O Fundo Monetário Internacional (FMI) cancelou uma missão que deveria visitar Moçambique, ao longo da semana corrente, devido a empréstimos não revelados para os sectores da defesa e segurança.
Contudo, o ministro moçambicano da economia e finanças, Adriano Maleiane, que actualmente se encontra na cidade norte americana de Washington, em conversações com as instituições de Bretton Woods, nega a existência de empréstimos ocultos.
Falando em conferência de imprensa em Washington, na sexta-feira, a directora do Departamento Africano do FMI, Antoinette Sayeh, disse que o FMI recebeu a confirmação na semana passada da existência de avultados empréstimos que não haviam sido revelados anteriormente ao FMI.

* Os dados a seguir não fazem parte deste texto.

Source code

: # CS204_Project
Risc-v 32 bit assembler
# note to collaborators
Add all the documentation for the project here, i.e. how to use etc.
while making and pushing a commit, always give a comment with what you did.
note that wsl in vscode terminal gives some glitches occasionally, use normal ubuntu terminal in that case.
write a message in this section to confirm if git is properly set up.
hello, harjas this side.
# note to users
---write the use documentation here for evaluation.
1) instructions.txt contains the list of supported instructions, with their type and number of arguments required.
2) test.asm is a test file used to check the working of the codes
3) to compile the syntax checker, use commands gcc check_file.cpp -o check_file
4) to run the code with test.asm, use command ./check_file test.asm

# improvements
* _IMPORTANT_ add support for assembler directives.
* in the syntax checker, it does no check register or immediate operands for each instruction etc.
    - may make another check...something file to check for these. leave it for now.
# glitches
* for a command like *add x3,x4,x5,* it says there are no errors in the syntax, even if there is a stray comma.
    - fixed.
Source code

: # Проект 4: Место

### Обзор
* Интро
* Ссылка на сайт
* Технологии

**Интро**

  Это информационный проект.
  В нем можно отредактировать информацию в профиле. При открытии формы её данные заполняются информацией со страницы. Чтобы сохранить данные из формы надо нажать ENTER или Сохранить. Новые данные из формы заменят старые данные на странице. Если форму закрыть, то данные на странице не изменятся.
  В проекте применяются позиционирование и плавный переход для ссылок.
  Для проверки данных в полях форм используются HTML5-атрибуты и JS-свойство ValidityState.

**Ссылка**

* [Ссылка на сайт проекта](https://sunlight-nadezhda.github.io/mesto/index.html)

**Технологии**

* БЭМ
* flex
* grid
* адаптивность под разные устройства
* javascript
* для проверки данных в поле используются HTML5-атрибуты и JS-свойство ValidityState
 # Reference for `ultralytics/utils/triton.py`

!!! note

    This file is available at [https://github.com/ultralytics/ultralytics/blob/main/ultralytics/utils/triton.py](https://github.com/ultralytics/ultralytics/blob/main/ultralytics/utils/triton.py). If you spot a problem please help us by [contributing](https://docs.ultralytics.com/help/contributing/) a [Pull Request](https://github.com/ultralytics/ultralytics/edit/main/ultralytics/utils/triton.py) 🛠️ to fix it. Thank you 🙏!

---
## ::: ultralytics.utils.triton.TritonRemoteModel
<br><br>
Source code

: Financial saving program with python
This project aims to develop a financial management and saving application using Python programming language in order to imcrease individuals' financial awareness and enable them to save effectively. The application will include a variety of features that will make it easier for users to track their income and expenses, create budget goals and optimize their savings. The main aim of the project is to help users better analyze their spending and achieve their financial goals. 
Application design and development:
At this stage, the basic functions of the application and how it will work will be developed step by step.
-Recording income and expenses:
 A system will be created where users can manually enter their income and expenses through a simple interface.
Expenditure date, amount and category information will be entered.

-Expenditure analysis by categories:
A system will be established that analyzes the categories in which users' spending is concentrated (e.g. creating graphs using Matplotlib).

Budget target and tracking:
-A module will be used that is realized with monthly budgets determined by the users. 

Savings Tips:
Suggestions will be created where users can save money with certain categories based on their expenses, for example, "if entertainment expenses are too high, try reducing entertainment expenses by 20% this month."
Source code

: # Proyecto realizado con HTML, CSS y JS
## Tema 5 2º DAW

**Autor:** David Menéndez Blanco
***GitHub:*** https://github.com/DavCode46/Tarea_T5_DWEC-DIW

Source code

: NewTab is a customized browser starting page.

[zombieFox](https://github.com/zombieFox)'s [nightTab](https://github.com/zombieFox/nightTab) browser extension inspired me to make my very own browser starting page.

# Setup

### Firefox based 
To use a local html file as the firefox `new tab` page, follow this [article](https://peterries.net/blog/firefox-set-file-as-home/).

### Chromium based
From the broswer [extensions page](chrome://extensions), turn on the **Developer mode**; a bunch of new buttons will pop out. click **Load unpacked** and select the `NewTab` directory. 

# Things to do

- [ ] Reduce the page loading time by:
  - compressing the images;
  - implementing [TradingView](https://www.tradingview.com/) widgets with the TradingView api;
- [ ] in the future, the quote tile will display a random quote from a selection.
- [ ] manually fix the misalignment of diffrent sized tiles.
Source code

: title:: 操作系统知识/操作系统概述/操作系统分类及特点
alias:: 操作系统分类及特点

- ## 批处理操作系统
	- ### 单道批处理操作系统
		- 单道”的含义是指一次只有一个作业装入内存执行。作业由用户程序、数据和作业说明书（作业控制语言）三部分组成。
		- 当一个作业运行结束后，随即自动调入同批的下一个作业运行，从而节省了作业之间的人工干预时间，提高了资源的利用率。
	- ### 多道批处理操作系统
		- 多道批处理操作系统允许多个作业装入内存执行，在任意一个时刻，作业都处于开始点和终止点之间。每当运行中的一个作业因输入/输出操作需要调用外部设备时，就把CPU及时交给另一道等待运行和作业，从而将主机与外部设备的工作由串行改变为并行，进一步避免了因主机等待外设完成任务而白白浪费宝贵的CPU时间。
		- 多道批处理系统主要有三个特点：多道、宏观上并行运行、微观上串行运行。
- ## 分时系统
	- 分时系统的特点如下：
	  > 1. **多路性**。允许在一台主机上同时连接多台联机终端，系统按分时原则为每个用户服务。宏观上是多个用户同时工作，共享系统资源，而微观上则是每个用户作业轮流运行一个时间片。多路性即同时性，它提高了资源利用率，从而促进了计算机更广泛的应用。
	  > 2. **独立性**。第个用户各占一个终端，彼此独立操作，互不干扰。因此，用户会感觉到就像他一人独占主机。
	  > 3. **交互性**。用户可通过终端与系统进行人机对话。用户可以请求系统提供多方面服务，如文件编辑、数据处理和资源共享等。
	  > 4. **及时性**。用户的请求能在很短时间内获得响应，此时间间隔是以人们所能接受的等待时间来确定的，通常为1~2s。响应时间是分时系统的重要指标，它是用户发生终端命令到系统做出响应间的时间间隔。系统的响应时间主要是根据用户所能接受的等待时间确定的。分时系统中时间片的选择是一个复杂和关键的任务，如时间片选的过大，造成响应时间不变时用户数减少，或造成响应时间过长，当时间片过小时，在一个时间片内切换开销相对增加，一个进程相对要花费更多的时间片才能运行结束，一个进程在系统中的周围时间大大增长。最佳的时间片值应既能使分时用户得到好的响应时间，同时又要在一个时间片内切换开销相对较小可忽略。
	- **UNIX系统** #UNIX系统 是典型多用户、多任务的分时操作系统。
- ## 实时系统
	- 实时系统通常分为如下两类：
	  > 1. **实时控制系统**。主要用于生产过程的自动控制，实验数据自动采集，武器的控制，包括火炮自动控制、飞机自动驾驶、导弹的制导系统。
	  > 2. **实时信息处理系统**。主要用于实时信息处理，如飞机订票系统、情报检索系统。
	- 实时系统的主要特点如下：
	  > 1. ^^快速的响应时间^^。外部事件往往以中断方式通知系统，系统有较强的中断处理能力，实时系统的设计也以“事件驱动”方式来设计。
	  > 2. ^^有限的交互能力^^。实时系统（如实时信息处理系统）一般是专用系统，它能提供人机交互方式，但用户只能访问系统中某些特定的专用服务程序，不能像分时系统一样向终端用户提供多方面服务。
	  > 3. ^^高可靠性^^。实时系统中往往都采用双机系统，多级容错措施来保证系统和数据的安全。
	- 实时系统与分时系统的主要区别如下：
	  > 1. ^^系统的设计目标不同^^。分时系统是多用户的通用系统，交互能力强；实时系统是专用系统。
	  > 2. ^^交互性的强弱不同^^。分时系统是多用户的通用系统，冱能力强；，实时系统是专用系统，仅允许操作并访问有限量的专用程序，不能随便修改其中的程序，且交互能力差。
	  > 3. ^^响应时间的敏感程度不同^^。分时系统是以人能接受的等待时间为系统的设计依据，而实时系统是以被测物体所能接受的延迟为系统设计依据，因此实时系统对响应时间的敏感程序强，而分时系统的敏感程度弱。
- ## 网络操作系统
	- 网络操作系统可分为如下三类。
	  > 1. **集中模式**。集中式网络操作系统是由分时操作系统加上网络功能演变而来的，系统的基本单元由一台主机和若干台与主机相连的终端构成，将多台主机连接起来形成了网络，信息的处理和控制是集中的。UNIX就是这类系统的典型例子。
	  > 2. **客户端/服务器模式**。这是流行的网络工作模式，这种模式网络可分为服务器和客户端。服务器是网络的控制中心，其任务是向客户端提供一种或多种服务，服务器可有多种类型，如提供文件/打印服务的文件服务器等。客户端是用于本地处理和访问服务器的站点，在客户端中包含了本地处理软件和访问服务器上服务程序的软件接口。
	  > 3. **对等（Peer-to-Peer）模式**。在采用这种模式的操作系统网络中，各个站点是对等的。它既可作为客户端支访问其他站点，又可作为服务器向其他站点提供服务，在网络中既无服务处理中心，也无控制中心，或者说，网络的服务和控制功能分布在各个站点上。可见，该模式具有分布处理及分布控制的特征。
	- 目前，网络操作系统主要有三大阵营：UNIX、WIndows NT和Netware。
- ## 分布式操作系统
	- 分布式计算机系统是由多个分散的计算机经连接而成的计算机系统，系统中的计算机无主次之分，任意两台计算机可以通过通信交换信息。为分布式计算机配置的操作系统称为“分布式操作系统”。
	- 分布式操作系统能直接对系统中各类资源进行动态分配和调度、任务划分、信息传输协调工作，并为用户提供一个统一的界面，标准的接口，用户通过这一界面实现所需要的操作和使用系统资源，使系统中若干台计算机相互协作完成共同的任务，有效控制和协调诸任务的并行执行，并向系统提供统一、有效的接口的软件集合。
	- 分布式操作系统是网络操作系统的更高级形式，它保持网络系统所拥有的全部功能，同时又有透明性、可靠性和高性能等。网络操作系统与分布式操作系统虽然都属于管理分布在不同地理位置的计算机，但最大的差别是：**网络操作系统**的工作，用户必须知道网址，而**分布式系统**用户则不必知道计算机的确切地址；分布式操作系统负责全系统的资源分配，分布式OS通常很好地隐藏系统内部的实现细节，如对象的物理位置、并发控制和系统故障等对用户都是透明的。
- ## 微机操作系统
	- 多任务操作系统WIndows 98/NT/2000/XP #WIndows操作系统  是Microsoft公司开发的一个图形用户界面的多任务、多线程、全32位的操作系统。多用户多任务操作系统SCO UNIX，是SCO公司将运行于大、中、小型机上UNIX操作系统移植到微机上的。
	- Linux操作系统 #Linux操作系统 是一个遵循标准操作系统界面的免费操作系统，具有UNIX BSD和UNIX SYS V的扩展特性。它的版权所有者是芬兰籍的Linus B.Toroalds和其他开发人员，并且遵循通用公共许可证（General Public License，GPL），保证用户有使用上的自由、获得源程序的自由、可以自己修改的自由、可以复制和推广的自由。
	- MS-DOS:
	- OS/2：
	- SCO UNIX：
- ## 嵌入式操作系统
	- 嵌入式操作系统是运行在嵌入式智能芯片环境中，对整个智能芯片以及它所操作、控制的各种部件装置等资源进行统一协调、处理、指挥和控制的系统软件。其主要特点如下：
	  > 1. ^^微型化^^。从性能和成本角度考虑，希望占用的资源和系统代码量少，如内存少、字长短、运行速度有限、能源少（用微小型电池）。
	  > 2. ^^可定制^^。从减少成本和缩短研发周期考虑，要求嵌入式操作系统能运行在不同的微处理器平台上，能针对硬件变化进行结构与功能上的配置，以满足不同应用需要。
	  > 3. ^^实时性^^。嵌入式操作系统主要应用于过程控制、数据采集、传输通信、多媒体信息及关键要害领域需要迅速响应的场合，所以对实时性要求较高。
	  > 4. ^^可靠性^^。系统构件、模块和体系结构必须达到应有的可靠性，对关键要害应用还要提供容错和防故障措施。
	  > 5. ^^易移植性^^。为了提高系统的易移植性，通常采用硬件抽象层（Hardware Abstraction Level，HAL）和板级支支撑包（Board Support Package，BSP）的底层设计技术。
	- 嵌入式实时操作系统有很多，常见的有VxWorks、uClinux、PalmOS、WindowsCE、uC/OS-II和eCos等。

'O empréstimo não divulgado ultrapassa um bilhão de dólares norte-americanos e significativamente muda nossa avaliação da perspectiva macroeconómica de Moçambique', disse ela. 'Estamos actualmente a determinar em cooperação com as autoridades os fatos relativos a este empréstimo'.
Recomendamos as autoridades para que quaisquer transacções relacionadas com a dívida e que não tenham sido revelados, independentemente do seu objectivo, sejam reportados publicamente e de uma forma transparente', acrescentou.
Explicou que essa divulgação é essencial para garantir a plena responsabilização do governo perante os seus cidadãos e Parlamento, bem como permitir uma avaliação correcta do impacto da dívida previamente não revelada na perspectiva macroeconómica e ainda para se avaliar o impacto dessas possíveis transacções em acordos apoiados pelo FMI para Moçambique.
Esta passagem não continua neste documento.